De leur côté, les grands incendies « contrôlés par la chaleur » sont liés à un blocage de la circulation dû à un renforcement de l’anticyclone des Açores, entraînant de fortes augmentations des températures, en particulier dans l’ouest de la région (du sud de la France). Ces incendies se propagent plus lentement mais avec une forte intensité à l’instar des feux exceptionnels de 2003. Or, sous l’influence du changement climatique, les conditions météorologiques propices aux grands incendies « contrôlés par la chaleur » augmentent significativement. « On peut donc redouter ce type d’incendie très intense et très difficile à combattre si les tendances actuelles et les prédictions des modèles climatiques se confirment », explique Thomas Curt, directeur de recherche à Irstea.

Prévoir les incendies quelques semaines avant qu’ils n’arrivent

D’où la nécessité d’accompagner les acteurs de la gestion du risque incendie à ajuster leurs techniques de lutte à ces évolutions. Cette typologie pourrait également aider à prévoir les périodes à risque de grands feux quelques jours à quelques semaines avant leur occurrence, via l’analyse des conditions météorologiques en altitude et des variables météorologiques simples (vent, humidité de l’air, température). Pour aller plus loin, une seconde étude menée par l’Irstea et l’Université de Grenoble s’est ainsi penchée sur les changements de l’aléa feux de forêt dans les Alpes françaises depuis 1959.
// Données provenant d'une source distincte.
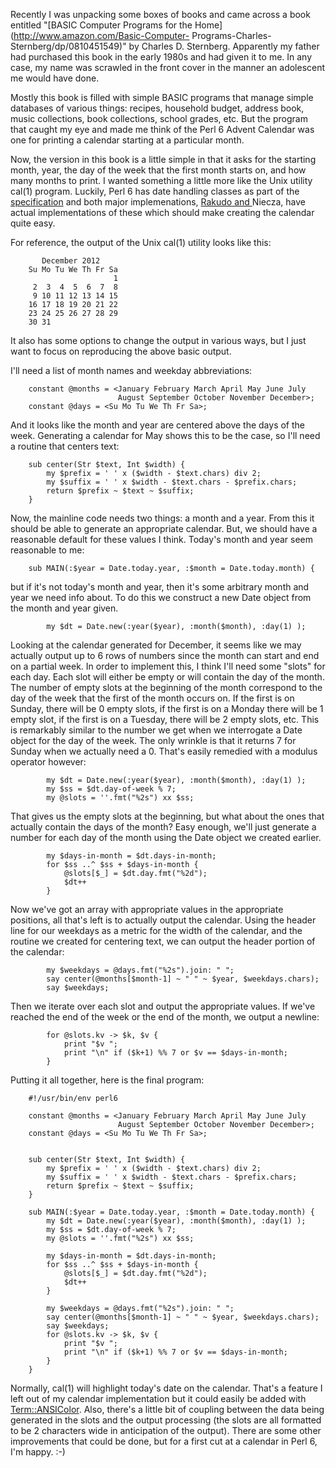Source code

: Recently I was unpacking some boxes of books and came across a book entitled
"[BASIC Computer Programs for the Home](http://www.amazon.com/Basic-Computer-
Programs-Charles-Sternberg/dp/0810451549)" by Charles D. Sternberg. Apparently
my father had purchased this book in the early 1980s and had given it to me.
In any case, my name was scrawled in the front cover in the manner an
adolescent me would have done.

Mostly this book is filled with simple BASIC programs that manage simple
databases of various things: recipes, household budget, address book, music
collections, book collections, school grades, etc. But the program that caught
my eye and made me think of the Perl 6 Advent Calendar was one for printing a
calendar starting at a particular month.

Now, the version in this book is a little simple in that it asks for the
starting month, year, the day of the week that the first month starts on, and
how many months to print. I wanted something a little more like the Unix
utility cal(1) program. Luckily, Perl 6 has date handling classes as part of
the [specification](http://perlcabal.org/syn/S32/Temporal.html) and both major
implemenations, [Rakudo and ](https://github.com/rakudo)Niecza, have actual
implementations of these which should make creating the calendar quite easy.

For reference, the output of the Unix cal(1) utility looks like this:

    
           December 2012
        Su Mo Tu We Th Fr Sa
                           1
         2  3  4  5  6  7  8
         9 10 11 12 13 14 15
        16 17 18 19 20 21 22
        23 24 25 26 27 28 29
        30 31                 

It also has some options to change the output in various ways, but I just want
to focus on reproducing the above basic output.

I'll need a list of month names and weekday abbreviations:

    
        constant @months = <January February March April May June July
                            August September October November December>;
        constant @days = <Su Mo Tu We Th Fr Sa>;

And it looks like the month and year are centered above the days of the week.
Generating a calendar for May shows this to be the case, so I'll need a
routine that centers text:

    
        sub center(Str $text, Int $width) {
            my $prefix = ' ' x ($width - $text.chars) div 2;
            my $suffix = ' ' x $width - $text.chars - $prefix.chars;
            return $prefix ~ $text ~ $suffix;
        }

Now, the mainline code needs two things: a month and a year. From this it
should be able to generate an appropriate calendar. But, we should have a
reasonable default for these values I think. Today's month and year seem
reasonable to me:

    
        sub MAIN(:$year = Date.today.year, :$month = Date.today.month) {

but if it's not today's month and year, then it's some arbitrary month and
year we need info about. To do this we construct a new Date object from the
month and year given.

    
            my $dt = Date.new(:year($year), :month($month), :day(1) );

Looking at the calendar generated for December, it seems like we may actually
output up to 6 rows of numbers since the month can start and end on a partial
week. In order to implement this, I think I'll need some "slots" for each day.
Each slot will either be empty or will contain the day of the month. The
number of empty slots at the beginning of the month correspond to the day of
the week that the first of the month occurs on. If the first is on Sunday,
there will be 0 empty slots, if the first is on a Monday there will be 1 empty
slot, if the first is on a Tuesday, there will be 2 empty slots, etc. This is
remarkably similar to the number we get when we interrogate a Date object for
the day of the week. The only wrinkle is that it returns 7 for Sunday when we
actually need a 0. That's easily remedied with a modulus operator however:

    
            my $dt = Date.new(:year($year), :month($month), :day(1) );
            my $ss = $dt.day-of-week % 7;
            my @slots = ''.fmt("%2s") xx $ss;

That gives us the empty slots at the beginning, but what about the ones that
actually contain the days of the month? Easy enough, we'll just generate a
number for each day of the month using the Date object we created earlier.

    
            my $days-in-month = $dt.days-in-month;
            for $ss ..^ $ss + $days-in-month {
                @slots[$_] = $dt.day.fmt("%2d");
                $dt++
            }

Now we've got an array with appropriate values in the appropriate positions,
all that's left is to actually output the calendar. Using the header line for
our weekdays as a metric for the width of the calendar, and the routine we
created for centering text, we can output the header portion of the calendar:

    
            my $weekdays = @days.fmt("%2s").join: " ";
            say center(@months[$month-1] ~ " " ~ $year, $weekdays.chars);
            say $weekdays;

Then we iterate over each slot and output the appropriate values. If we've
reached the end of the week or the end of the month, we output a newline:

    
            for @slots.kv -> $k, $v {
                print "$v ";
                print "\n" if ($k+1) %% 7 or $v == $days-in-month;
            }

Putting it all together, here is the final program:

    
        #!/usr/bin/env perl6
    
        constant @months = <January February March April May June July
                            August September October November December>;
        constant @days = <Su Mo Tu We Th Fr Sa>;
    
    
        sub center(Str $text, Int $width) {
            my $prefix = ' ' x ($width - $text.chars) div 2;
            my $suffix = ' ' x $width - $text.chars - $prefix.chars;
            return $prefix ~ $text ~ $suffix;
        }
    
        sub MAIN(:$year = Date.today.year, :$month = Date.today.month) {
            my $dt = Date.new(:year($year), :month($month), :day(1) );
            my $ss = $dt.day-of-week % 7;
            my @slots = ''.fmt("%2s") xx $ss;
    
            my $days-in-month = $dt.days-in-month;
            for $ss ..^ $ss + $days-in-month {
                @slots[$_] = $dt.day.fmt("%2d");
                $dt++
            }
    
            my $weekdays = @days.fmt("%2s").join: " ";
            say center(@months[$month-1] ~ " " ~ $year, $weekdays.chars);
            say $weekdays;
            for @slots.kv -> $k, $v {
                print "$v ";
                print "\n" if ($k+1) %% 7 or $v == $days-in-month;
            }
        }

Normally, cal(1) will highlight today's date on the calendar. That's a feature
I left out of my calendar implementation but it could easily be added with
[Term::ANSIColor](https://github.com/tadzik/perl6-Term-ANSIColor/). Also,
there's a little bit of coupling between the data being generated in the slots
and the output processing (the slots are all formatted to be 2 characters wide
in anticipation of the output). There are some other improvements that could
be done, but for a first cut at a calendar in Perl 6, I'm happy. :-)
La durée de la saison des incendies s’allonge

Plus fréquents et plus intenses, les incendies de forêts dans cette zone sont en expansion depuis 1959. En combinant un pas de temps journalier et une échelle spatiale fine (25 m), Sylvain Dupire, doctorant Irstea et ses collègues ont observé des changements très contrastés entre Alpes du nord et Alpes du sud : « L’aléa météo feux de forêt est plus fort dans les Alpes du sud chaudes et sèches depuis 1959. » Autre évolution, la saison favorable aux feux s’allonge au printemps dans les Alpes du nord et presque toute l’année dans les Alpes du sud. Face aux tendances observées, les auteurs insistent sur le nécessaire renforcement des politiques d’alerte et de prévention, et l’adaptation du territoire aux changements globaux. Au-delà d’une meilleure compréhension sur les évolutions des incendies de forêt à l’échelle des Alpes françaises, ces résultats apportent un nouvel éclairage pour aider les forces de luttes à mieux se pré-positionner dans les massifs à risque en périodes de danger. L’enjeu est désormais d’analyser l’impact de l’évolution des incendies sur la capacité de protection des forêts, rôle essentiel pour protéger hommes et maisons contre les risques naturels comme les chutes de blocs.